Product Hunt Daily Digest
July 20th, 2022

Is BNPL better for businesses?

BNPL (Buy Now Pay Later) has been a topic of contention. The service is aka point-of-sale loans, which you can find all over eCommerce sites these days thanks to providers like Affirm, Afterpay, and Klarna. Even a $17.30 pair of jeans at Forever21 can be split up into four payments of $5.77.

BNPL has its benefits (it funds this writer’s Peloton without interest). The problem is it’s a little too convenient and younger generations are paying the price — over and over again with little payments that add up to big debt.
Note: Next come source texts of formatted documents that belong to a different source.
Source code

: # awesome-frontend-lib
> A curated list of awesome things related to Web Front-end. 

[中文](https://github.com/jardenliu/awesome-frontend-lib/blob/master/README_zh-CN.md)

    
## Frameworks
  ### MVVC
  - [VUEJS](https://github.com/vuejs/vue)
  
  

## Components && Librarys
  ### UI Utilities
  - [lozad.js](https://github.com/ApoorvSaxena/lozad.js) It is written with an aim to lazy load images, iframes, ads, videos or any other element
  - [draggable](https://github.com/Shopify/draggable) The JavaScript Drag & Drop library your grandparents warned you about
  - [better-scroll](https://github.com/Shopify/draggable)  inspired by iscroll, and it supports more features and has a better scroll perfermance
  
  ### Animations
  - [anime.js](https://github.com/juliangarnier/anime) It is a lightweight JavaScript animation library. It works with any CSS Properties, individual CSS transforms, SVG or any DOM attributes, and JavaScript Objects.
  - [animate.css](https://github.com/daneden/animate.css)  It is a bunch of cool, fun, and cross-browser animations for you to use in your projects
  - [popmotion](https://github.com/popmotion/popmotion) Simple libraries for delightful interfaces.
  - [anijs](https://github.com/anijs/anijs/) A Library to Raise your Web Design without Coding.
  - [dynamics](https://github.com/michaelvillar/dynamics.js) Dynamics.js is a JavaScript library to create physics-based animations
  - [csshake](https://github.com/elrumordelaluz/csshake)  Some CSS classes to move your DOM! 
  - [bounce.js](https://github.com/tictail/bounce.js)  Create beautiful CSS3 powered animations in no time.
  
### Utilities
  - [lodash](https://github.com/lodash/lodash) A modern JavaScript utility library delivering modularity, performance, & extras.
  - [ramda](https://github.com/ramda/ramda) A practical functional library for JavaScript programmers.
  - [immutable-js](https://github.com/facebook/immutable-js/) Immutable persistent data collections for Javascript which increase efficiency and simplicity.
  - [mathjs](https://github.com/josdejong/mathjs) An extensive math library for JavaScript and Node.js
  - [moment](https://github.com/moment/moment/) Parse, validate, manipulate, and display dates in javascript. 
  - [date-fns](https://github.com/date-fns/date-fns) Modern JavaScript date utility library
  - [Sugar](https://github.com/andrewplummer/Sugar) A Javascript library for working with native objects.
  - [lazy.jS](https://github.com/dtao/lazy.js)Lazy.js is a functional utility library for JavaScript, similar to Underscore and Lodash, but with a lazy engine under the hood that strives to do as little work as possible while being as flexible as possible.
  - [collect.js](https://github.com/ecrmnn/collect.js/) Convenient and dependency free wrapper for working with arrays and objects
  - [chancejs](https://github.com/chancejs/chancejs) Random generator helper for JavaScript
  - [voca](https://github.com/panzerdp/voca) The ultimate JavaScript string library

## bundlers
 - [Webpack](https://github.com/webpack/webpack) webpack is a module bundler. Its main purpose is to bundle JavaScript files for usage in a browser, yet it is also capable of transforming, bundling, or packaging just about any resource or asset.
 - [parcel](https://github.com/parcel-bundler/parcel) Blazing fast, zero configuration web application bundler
BNPL constituted 91% of consumer loans in California in 2020. Gen Z is “spending 925% more now through point-of-sale services than in January 2020.”

The controversy we’ve seen over BNPL has been appropriately focused on the consumer space. Credit companies have always been subject to regulation to protect consumers, but point-of-sale, tech-supported loans are so new that many governments are only now tackling its downsides.
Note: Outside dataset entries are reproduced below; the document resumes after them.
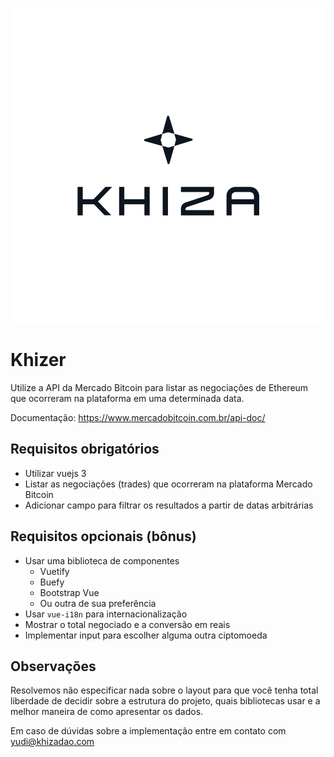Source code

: ![logo khiza](img/LOGO_KHIZA_09.png)

# Khizer

Utilize a API da Mercado Bitcoin para listar as negociações de Ethereum que ocorreram na plataforma em uma determinada data.

Documentação:
https://www.mercadobitcoin.com.br/api-doc/

## Requisitos obrigatórios

- Utilizar vuejs 3
- Listar as negociações (trades) que ocorreram na plataforma Mercado Bitcoin
- Adicionar campo para filtrar os resultados a partir de datas arbitrárias

## Requisitos opcionais (bônus)

- Usar uma biblioteca de componentes
    - Vuetify
    - Buefy
    - Bootstrap Vue
    - Ou outra de sua preferência
- Usar `vue-i18n` para internacionalização
- Mostrar o total negociado e a conversão em reais
- Implementar input para escolher alguma outra ciptomoeda

## Observações

Resolvemos não especificar nada sobre o layout para que você tenha total liberdade de decidir sobre a estrutura do projeto, quais bibliotecas usar e a melhor maneira de como apresentar os dados.

Em caso de dúvidas sobre a implementação entre em contato com yudi@khizadao.com
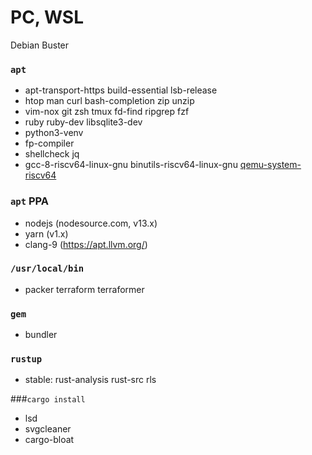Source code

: PC, WSL
========
Debian Buster

### `apt`
- apt-transport-https build-essential lsb-release
- htop man curl bash-completion zip unzip
- vim-nox git zsh tmux fd-find ripgrep fzf
- ruby ruby-dev libsqlite3-dev
- python3-venv
- fp-compiler
- shellcheck jq
- gcc-8-riscv64-linux-gnu binutils-riscv64-linux-gnu [qemu-system-riscv64]

[qemu-system-riscv64]: https://github.com/simnalamburt/qemu-system-riscv64.deb

### `apt` PPA
- nodejs (nodesource.com, v13.x)
- yarn (v1.x)
- clang-9 (https://apt.llvm.org/)

### `/usr/local/bin`
- packer terraform terraformer

### `gem`
- bundler

### `rustup`
- stable: rust-analysis rust-src rls

###`cargo install`
- lsd
- svgcleaner
- cargo-bloat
But what about BNPL for business? tranch’s launch in this space caught our eye earlier this week. At a basic level, the model seems much less problematic for companies — decision-makers are more experienced with defined budgets.
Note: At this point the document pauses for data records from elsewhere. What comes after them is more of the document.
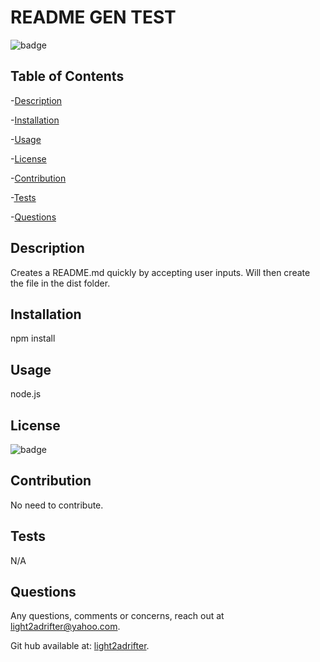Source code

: 
  <h1>README GEN TEST</h1>

  
  ![badge](https://img.shields.io/badge/license-MIT-informational) <br />
  

  
  ## Table of Contents
  -[Description](#description) <br/>

  -[Installation](#installation) <br/>

  -[Usage](#usage) <br/>
  
  -[License](#license) <br/>
  
  -[Contribution](#contribution) <br/>

  -[Tests](#tests) <br/>

  -[Questions](#questions) <br/>


  ## Description

  Creates a README.md quickly by accepting user inputs. Will then create the file in the dist folder.
  
  ## Installation
  npm install
  
  ## Usage
  node.js
  
  ## License
  
  ![badge](https://img.shields.io/badge/license-MIT-informational)
  
  
  ## Contribution
  No need to contribute.
  
  ## Tests
  N/A
  
  ## Questions
  
  Any questions, comments or concerns, reach out at light2adrifter@yahoo.com.

  Git hub available at: [light2adrifter](https://github.com/light2adrifter/challenge-9).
tranch offers an embedded BNPL solution for SaaS companies. This means businesses can get paid upfront and offer their customers flexibility for larger payments.

tranch got its start after co-founder Philip Kelvin realized while working as a CFO that payment options were lacking — “all offline, all painful.” In addition to enabling online payments that you can spread out, tranch lets businesses use their account to fund other large invoices with suppliers.

The community had their interest piqued by the concept, many noting its potential for SaaS companies and agencies who work with startups and SMBs. The makers at tranch closed a pre-seed earlier this year and joined YC’s Summer 2022 cohort, so things are starting to heat up.

What do you think of BNPL for business?